Quattro anni più tardi, 19 aprile 2013, a seicento metri in linea d’aria tramonta la leadership di Bersani. Centouno franchi tiratori hanno appena affossato la corsa di Prodi verso il Quirinale e il segretario, ch’era succeduto a Veltroni dopo una reggenza di Dario Franceschini stroncata dall’allora giovanissimo Renzi («Dopo il disastro, il vicedisastro»), guarda la platea dei parlamentari riunita al Teatro Capranica: «Uno su quattro ha tradito.
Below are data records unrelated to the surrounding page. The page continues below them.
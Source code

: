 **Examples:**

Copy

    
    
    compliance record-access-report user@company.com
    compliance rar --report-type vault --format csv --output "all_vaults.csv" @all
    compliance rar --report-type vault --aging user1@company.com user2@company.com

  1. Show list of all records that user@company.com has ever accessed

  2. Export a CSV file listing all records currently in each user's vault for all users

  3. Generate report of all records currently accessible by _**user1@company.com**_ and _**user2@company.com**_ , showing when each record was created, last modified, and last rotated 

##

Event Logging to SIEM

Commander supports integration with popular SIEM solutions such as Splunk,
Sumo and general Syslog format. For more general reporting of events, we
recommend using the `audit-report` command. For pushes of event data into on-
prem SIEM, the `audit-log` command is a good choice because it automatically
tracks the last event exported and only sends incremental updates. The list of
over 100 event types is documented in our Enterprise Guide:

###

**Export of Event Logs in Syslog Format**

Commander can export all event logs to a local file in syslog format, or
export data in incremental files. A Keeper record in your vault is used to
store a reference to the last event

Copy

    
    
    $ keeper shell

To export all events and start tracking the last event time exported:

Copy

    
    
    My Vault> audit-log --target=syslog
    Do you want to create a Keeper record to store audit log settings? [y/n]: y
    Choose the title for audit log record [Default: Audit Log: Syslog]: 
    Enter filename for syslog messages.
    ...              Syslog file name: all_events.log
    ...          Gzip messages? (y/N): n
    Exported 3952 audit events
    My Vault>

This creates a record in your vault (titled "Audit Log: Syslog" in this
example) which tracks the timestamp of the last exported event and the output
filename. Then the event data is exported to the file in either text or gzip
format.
Per me è inaccettabile». Fuori un altro.
Qualche anno dopo, Matteo Renzi leader del partito e premier, confermerà solo in minima parte quel «se perdo il referendum mi dimetto e non mi vedrete più» ribadito a più riprese prima dell’infausto dicembre 2016. Il «non mi vedrete più» verrà emendato proprio con una nuova candidatura alle primarie del Pd. Ma quando succede tutto questo, due dei segretari precedenti (Bersani ed Epifani) hanno cambiato partito e un altro (Veltroni) addirittura lavoro.
Correnti o non correnti, logoramenti o non logoramenti, è sempre stata una questione di tenuta, anche sentimentale. Nato col dubbio se essere un partito liquido come l’acqua o solido come una roccia, il Pd ha finito per sperimentare lo stato volatile della sua catena di comando. In fondo, nei suoi quattordici anni di vita, è stato un po’ come l’atipica location di un campionato mondiale di schiaffo del soldato, il gioco che andava di moda nelle caserme tra i soldati di leva. Col malcapitato di turno, bendato o di spalle, a tentare di individuare da dove arrivasse la manata. Fino a non poterne più.